[Stored data]

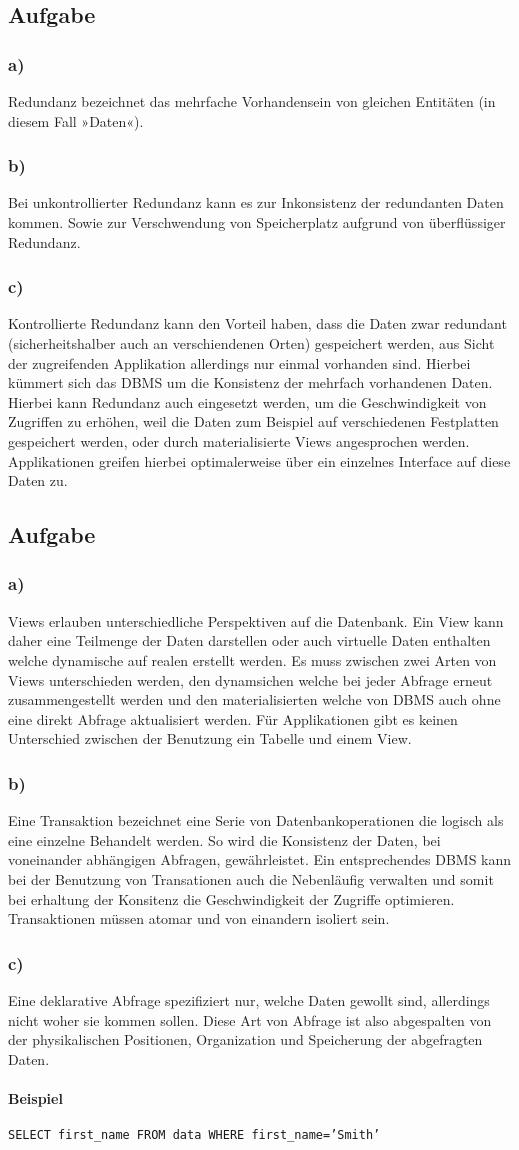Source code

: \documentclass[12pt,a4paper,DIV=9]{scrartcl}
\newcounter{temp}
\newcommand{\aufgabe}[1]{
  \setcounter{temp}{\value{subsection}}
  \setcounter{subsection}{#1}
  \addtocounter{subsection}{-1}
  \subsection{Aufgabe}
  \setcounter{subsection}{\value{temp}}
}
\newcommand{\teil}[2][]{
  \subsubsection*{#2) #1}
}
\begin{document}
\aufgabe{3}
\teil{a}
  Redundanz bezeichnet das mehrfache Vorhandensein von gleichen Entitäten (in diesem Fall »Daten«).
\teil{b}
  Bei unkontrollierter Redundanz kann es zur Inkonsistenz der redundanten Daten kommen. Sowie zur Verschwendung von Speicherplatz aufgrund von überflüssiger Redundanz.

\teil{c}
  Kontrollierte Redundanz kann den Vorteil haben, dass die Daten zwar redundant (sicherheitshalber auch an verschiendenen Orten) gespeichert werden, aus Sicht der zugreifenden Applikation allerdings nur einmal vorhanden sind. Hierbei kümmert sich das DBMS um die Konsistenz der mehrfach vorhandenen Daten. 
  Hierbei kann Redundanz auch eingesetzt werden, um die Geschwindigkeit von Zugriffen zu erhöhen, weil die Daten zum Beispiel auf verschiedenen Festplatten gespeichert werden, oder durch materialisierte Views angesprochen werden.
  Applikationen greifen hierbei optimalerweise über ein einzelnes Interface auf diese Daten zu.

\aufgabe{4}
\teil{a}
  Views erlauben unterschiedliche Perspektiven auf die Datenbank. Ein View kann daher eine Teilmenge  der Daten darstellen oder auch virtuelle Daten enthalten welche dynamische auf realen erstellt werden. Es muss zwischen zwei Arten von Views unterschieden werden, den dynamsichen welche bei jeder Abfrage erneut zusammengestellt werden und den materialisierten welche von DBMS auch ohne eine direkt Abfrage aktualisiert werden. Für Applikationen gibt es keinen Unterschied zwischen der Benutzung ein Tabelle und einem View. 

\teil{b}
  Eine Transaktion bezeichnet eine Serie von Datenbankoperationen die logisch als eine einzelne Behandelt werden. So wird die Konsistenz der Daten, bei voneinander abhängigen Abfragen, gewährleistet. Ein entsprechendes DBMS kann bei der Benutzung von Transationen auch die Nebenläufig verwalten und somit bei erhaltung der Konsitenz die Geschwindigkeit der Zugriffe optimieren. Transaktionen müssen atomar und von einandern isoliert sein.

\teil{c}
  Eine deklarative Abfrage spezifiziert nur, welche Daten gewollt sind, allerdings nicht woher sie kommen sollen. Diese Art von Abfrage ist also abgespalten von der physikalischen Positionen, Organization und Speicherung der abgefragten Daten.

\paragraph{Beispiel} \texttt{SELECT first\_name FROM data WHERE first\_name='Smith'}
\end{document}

[/Stored data]
[Stored data]

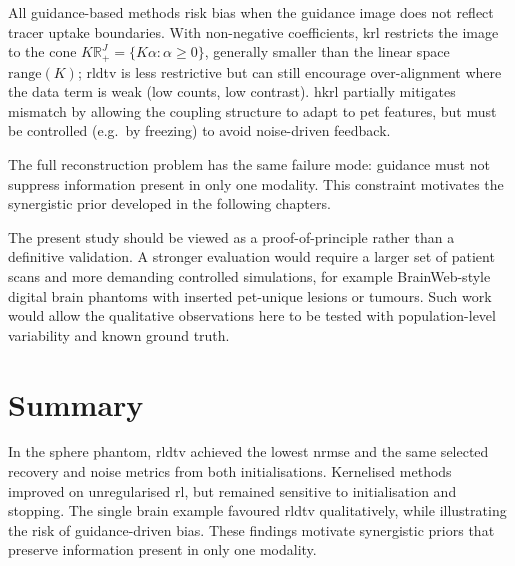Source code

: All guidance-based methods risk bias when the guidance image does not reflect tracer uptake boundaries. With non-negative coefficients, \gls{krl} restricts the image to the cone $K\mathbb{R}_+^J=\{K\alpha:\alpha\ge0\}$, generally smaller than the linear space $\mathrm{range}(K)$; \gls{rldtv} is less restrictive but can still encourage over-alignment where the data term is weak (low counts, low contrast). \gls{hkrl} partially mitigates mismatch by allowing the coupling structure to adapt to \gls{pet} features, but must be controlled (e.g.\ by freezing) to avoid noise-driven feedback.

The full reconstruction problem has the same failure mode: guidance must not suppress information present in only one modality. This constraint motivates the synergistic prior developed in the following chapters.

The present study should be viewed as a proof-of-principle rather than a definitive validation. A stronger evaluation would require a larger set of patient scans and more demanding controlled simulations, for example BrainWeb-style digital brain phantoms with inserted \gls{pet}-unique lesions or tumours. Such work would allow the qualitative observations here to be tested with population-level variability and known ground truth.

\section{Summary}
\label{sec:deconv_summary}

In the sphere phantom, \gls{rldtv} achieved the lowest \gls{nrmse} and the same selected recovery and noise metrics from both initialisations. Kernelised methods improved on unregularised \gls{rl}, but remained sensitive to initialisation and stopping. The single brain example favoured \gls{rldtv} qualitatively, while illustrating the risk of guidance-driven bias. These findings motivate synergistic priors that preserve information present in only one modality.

[/Stored data]

**Problem requirements**
Note down each line above where the word "temp" occurs.

**Answer to this problem**
\newcounter{temp}
  \setcounter{temp}{\value{subsection}}
  \setcounter{subsection}{\value{temp}}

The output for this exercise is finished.